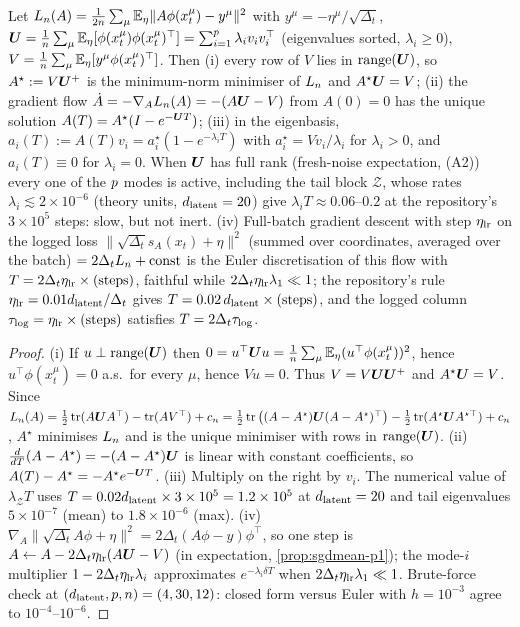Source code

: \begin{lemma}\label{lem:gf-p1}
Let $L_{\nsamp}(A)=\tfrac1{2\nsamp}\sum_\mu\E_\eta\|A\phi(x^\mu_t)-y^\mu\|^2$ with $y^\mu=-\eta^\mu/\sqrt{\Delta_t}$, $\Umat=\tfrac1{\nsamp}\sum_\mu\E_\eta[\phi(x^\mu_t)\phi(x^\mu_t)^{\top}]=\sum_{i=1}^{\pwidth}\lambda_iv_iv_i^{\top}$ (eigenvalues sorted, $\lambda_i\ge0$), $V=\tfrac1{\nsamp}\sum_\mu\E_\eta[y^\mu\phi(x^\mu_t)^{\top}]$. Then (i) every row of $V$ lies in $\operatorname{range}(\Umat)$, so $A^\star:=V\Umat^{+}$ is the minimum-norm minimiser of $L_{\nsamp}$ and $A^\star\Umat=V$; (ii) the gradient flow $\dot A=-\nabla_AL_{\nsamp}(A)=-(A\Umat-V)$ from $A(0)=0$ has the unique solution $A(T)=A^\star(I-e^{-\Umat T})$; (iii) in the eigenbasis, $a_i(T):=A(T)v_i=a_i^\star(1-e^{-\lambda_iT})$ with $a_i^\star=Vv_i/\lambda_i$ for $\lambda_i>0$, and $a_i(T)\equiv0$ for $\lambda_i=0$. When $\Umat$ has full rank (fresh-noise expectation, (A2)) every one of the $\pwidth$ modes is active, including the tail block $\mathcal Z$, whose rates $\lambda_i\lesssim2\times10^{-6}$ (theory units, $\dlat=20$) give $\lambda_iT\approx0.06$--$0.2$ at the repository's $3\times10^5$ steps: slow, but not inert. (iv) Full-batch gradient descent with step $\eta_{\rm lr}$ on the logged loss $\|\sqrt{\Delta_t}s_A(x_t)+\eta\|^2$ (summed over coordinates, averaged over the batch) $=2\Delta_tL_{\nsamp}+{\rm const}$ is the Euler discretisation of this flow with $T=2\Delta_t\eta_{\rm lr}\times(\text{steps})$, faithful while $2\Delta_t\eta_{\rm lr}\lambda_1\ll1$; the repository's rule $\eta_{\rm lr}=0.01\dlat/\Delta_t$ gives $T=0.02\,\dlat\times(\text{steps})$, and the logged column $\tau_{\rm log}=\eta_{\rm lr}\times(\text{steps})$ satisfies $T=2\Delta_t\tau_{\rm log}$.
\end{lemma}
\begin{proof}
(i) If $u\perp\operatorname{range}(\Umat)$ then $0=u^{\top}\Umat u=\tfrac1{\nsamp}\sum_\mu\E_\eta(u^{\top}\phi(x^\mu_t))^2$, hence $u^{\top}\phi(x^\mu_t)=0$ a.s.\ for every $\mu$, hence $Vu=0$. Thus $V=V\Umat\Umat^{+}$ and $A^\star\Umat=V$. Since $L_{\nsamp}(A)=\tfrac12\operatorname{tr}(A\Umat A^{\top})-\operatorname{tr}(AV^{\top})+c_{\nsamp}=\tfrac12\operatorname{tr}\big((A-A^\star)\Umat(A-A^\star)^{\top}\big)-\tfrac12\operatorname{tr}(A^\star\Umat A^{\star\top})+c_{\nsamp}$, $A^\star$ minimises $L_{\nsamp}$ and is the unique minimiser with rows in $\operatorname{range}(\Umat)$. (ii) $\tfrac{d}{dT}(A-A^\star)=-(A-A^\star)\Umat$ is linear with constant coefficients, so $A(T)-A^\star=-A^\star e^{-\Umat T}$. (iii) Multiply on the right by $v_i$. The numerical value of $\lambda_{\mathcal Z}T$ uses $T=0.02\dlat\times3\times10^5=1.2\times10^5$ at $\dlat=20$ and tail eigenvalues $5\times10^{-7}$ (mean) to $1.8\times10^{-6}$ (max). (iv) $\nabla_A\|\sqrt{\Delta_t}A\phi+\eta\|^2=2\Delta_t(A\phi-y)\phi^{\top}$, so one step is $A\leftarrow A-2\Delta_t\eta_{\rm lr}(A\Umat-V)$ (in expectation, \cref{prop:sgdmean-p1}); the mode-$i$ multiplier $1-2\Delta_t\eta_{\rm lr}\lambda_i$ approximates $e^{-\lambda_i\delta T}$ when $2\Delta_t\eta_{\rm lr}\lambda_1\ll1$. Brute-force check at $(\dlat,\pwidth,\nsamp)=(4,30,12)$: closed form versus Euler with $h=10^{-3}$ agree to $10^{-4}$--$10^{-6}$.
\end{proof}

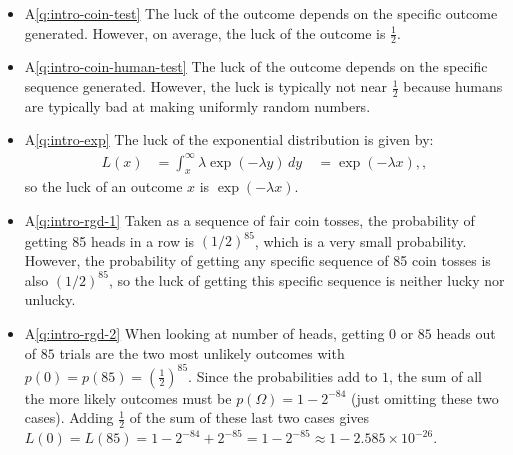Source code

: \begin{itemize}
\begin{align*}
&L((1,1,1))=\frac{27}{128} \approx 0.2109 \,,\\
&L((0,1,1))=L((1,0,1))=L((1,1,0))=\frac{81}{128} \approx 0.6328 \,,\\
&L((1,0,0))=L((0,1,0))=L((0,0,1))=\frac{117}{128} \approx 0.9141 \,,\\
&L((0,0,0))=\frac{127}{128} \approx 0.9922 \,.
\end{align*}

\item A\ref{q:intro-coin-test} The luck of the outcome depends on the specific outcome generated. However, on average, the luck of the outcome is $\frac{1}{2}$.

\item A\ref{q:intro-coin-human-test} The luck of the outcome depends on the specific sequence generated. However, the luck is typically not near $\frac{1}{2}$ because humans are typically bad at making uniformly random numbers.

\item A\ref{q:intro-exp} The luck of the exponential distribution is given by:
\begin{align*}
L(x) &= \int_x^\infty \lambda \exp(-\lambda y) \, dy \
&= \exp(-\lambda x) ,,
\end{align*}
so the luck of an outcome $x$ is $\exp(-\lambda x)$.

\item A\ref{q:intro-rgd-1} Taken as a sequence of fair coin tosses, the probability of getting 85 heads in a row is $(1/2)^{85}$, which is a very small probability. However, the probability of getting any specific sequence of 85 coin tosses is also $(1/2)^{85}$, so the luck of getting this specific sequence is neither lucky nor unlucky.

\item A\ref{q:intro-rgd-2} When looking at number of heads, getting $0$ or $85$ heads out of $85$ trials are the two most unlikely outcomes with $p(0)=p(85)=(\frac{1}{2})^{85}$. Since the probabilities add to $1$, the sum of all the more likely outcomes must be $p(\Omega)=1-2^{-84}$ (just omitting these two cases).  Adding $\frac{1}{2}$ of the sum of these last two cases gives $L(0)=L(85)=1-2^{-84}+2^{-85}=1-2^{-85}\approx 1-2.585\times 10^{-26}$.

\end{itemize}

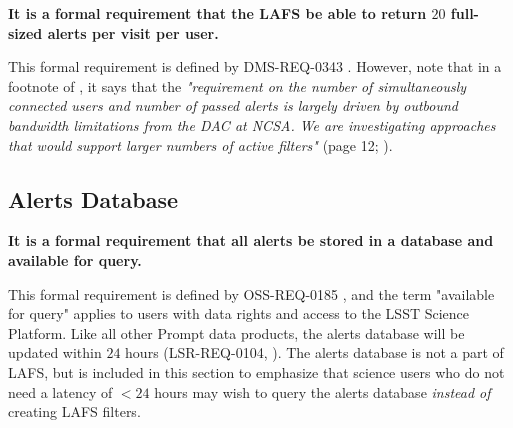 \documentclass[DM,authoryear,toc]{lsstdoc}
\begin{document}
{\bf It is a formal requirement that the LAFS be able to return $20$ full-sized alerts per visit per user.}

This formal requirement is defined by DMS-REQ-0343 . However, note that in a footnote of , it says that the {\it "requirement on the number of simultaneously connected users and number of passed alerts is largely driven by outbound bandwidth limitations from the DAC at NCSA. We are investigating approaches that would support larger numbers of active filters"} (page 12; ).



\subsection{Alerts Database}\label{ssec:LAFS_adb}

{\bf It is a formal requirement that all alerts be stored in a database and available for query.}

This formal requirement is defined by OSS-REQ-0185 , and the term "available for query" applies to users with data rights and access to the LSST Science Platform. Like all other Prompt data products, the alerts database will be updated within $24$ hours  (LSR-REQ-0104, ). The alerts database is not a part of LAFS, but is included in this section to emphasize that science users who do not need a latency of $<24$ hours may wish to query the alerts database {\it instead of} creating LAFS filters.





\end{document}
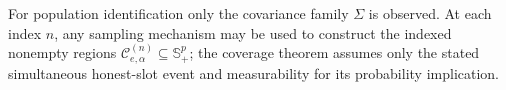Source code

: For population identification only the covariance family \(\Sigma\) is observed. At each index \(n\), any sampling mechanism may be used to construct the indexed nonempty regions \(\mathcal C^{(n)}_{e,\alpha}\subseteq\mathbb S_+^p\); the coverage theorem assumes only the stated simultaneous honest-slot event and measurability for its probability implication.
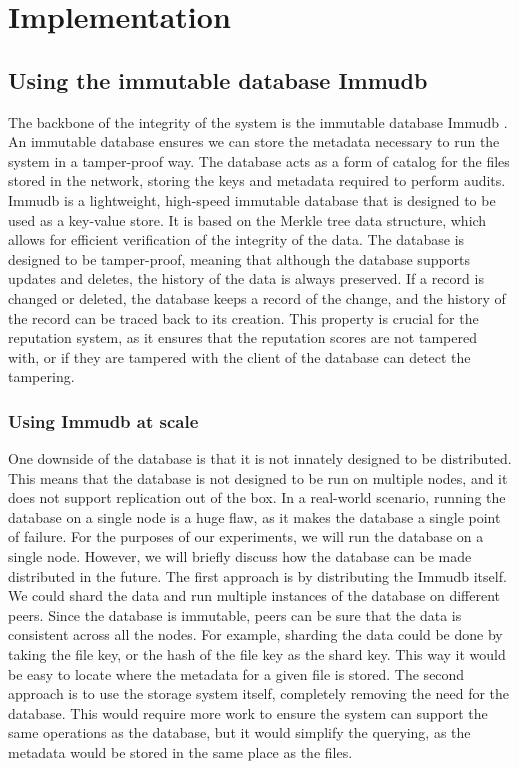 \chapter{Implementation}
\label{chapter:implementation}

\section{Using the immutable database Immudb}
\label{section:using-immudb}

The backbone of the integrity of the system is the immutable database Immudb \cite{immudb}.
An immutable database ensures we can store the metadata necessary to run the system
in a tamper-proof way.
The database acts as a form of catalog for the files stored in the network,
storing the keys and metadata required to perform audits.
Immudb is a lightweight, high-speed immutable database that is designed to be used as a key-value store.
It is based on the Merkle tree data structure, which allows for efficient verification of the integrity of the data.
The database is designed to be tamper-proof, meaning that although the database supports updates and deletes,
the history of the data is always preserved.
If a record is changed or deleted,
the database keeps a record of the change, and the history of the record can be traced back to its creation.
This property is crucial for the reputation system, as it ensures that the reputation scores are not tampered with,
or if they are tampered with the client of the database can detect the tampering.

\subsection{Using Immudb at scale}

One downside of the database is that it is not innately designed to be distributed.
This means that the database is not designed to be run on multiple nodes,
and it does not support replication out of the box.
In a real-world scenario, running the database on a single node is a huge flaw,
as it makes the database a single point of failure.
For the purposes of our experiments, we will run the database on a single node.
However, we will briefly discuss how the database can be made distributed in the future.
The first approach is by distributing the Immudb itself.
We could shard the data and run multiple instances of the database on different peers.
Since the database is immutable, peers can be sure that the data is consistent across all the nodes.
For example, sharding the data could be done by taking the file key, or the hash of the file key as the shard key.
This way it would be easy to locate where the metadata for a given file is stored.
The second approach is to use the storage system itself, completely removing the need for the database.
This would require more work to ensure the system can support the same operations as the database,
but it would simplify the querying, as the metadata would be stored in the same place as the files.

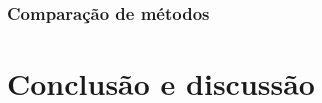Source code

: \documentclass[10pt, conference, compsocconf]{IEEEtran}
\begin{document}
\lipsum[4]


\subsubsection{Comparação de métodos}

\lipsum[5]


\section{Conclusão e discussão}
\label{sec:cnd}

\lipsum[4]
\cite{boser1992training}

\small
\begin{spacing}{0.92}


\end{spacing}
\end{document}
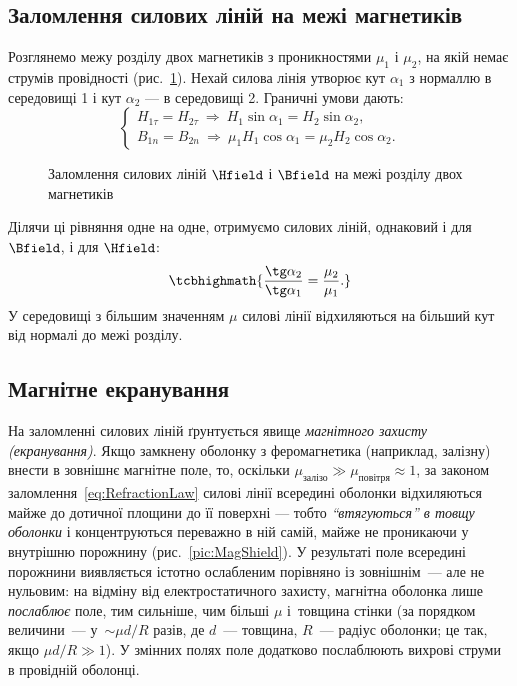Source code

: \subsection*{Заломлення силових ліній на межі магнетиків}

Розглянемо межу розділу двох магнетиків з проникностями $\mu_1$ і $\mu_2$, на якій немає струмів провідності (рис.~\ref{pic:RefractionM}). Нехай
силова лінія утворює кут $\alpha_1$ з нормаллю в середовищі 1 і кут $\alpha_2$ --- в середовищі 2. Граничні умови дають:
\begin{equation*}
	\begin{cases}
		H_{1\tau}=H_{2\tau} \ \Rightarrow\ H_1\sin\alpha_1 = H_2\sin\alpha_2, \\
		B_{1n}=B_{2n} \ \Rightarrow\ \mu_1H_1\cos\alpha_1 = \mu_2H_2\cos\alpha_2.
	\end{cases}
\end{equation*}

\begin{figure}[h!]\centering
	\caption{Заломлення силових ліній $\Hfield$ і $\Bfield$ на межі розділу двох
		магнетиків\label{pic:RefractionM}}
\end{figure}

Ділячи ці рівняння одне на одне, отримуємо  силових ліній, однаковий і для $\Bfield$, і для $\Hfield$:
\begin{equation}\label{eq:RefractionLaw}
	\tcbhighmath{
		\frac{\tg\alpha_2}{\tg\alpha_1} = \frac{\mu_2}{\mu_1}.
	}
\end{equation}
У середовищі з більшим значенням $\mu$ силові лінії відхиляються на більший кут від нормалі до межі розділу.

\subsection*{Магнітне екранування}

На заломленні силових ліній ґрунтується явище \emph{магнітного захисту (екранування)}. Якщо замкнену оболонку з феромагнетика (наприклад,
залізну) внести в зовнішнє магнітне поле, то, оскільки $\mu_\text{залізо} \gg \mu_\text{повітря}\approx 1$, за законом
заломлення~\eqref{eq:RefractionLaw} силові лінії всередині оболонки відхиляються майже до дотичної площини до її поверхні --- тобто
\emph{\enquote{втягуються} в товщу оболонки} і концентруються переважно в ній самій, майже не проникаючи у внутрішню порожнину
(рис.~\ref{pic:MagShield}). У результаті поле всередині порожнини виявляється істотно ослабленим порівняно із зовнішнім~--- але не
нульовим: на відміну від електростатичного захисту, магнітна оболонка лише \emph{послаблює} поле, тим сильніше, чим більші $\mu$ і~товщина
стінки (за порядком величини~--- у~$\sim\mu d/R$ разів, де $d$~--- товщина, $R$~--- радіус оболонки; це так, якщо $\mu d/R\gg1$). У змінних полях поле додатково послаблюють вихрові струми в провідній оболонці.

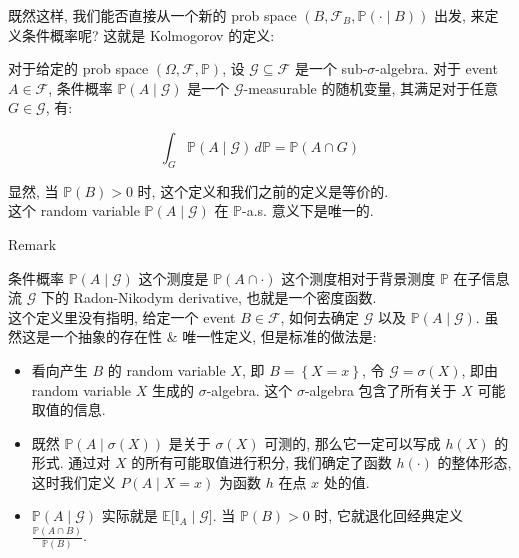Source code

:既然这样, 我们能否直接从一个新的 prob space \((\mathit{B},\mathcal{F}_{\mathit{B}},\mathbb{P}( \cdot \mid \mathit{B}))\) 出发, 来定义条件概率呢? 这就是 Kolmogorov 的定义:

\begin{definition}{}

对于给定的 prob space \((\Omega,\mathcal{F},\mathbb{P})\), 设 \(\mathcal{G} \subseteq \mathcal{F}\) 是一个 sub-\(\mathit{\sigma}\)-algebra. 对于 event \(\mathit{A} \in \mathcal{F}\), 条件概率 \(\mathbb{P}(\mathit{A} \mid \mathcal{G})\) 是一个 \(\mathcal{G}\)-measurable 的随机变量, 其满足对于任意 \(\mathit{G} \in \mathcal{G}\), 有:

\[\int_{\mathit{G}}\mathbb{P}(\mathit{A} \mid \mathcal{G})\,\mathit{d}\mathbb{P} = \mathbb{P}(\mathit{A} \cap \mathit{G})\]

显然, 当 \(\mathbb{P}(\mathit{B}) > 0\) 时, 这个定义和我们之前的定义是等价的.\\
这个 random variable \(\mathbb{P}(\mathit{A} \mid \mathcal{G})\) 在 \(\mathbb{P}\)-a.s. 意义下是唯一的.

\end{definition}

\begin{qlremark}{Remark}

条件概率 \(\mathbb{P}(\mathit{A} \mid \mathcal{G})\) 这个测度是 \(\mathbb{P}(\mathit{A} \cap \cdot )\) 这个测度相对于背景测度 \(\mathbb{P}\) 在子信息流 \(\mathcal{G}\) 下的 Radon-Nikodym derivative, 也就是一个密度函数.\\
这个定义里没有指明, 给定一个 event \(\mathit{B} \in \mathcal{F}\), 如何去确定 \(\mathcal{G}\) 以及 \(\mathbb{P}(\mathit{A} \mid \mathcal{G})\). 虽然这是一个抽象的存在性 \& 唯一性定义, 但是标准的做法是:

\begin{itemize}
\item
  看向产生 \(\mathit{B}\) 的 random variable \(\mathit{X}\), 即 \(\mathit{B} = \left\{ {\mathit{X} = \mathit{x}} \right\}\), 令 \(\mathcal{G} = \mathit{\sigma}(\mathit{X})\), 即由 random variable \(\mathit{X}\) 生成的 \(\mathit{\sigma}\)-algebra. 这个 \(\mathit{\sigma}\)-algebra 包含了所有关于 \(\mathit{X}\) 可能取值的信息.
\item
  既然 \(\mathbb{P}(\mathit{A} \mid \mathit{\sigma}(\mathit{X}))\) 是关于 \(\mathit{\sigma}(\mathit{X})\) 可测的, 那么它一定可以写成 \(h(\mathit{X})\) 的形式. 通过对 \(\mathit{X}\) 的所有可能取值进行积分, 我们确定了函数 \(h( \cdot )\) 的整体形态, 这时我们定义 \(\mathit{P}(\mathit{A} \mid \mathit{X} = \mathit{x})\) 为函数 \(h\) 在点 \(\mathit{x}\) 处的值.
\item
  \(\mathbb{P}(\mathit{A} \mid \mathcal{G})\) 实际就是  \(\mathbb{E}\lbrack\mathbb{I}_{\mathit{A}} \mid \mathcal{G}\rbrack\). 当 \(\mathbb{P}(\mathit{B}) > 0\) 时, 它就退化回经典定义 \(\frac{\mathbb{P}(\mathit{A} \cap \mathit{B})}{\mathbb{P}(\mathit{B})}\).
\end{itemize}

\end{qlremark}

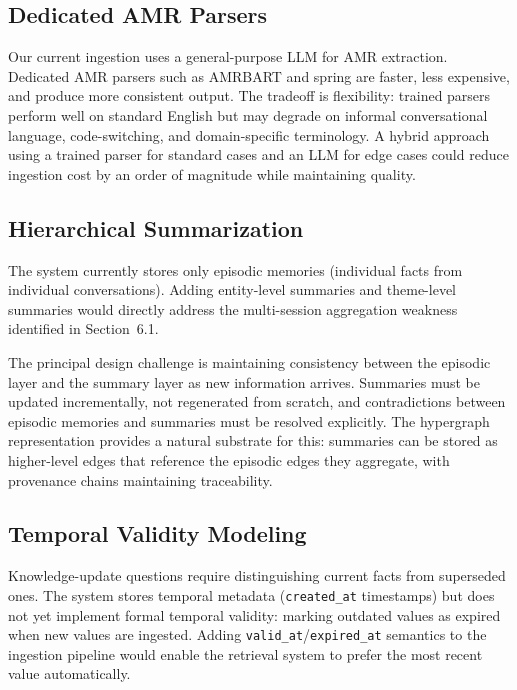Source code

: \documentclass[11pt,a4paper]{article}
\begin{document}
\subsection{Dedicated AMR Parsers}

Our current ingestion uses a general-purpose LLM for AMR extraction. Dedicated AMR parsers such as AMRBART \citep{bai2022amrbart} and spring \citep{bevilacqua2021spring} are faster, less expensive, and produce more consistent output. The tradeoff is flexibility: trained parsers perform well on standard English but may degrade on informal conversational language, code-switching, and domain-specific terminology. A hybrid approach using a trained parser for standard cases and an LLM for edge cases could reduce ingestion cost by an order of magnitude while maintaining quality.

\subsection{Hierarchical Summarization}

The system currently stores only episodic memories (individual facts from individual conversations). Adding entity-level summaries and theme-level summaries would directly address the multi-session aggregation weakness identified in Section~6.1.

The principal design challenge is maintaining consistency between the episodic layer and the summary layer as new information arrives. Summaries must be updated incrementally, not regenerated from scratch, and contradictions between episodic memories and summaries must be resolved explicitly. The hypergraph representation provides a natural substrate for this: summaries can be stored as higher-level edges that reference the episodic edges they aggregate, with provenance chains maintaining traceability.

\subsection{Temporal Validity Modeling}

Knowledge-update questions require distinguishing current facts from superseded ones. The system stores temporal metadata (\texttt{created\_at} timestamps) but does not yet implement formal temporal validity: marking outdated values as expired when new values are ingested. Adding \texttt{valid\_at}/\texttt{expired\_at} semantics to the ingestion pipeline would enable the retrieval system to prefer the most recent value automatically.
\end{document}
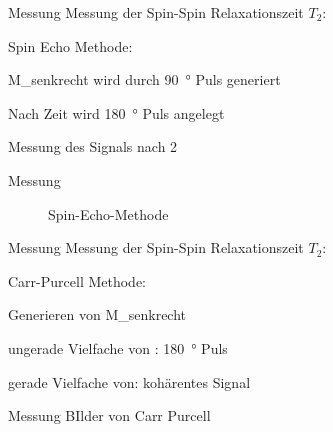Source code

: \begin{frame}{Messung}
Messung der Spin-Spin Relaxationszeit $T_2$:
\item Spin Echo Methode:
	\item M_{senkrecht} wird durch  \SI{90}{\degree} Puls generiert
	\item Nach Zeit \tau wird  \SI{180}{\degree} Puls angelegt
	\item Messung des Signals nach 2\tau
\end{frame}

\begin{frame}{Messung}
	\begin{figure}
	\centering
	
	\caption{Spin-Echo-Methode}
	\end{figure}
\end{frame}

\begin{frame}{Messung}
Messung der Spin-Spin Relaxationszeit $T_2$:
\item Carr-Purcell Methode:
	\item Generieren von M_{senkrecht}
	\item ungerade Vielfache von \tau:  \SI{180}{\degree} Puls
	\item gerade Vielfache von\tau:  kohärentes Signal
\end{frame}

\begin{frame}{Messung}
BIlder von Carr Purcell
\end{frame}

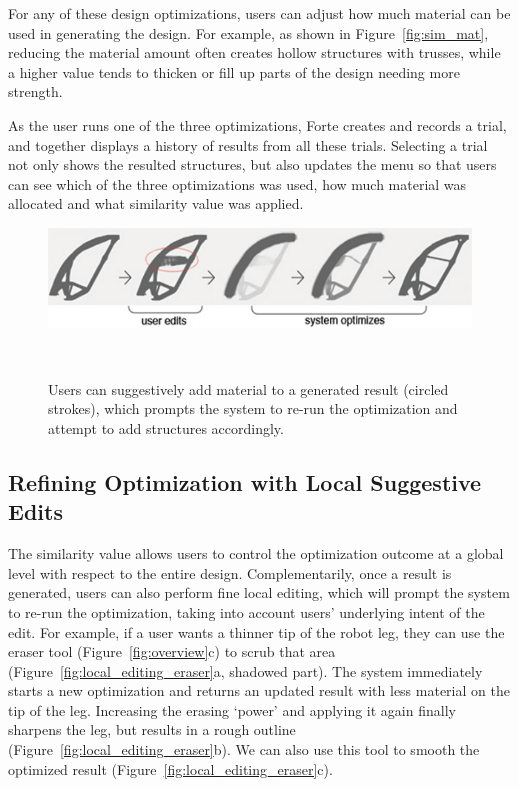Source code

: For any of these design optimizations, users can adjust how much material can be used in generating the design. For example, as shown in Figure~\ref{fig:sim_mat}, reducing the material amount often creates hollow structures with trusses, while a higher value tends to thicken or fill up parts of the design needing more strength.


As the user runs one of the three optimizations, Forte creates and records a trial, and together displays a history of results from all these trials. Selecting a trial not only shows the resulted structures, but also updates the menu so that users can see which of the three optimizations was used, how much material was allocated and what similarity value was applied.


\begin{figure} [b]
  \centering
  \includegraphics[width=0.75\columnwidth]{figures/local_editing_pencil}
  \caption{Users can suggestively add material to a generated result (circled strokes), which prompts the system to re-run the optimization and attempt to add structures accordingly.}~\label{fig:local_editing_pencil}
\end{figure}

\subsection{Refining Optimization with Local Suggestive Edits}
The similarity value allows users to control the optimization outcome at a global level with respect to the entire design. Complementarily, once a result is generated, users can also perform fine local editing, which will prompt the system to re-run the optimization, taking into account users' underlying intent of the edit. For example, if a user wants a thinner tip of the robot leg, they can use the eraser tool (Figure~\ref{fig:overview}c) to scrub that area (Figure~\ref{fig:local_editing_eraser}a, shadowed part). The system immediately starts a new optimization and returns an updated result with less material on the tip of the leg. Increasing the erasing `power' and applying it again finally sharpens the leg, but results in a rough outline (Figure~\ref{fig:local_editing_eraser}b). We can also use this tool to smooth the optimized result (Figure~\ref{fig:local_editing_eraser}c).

━━━━

Everything from the line with "the specific outcome" through the line with "lucky nor unlucky." in the listing above must be retyped exactly, with nothing added.

\item A\ref{q:intro-coin-test} The luck of the outcome depends on the specific outcome generated. However, on average, the luck of the outcome is $\frac{1}{2}$.

\item A\ref{q:intro-coin-human-test} The luck of the outcome depends on the specific sequence generated. However, the luck is typically not near $\frac{1}{2}$ because humans are typically bad at making uniformly random numbers.

\item A\ref{q:intro-exp} The luck of the exponential distribution is given by:
\begin{align*}
L(x) &= \int_x^\infty \lambda \exp(-\lambda y) \, dy \
&= \exp(-\lambda x) ,,
\end{align*}
so the luck of an outcome $x$ is $\exp(-\lambda x)$.

\item A\ref{q:intro-rgd-1} Taken as a sequence of fair coin tosses, the probability of getting 85 heads in a row is $(1/2)^{85}$, which is a very small probability. However, the probability of getting any specific sequence of 85 coin tosses is also $(1/2)^{85}$, so the luck of getting this specific sequence is neither lucky nor unlucky.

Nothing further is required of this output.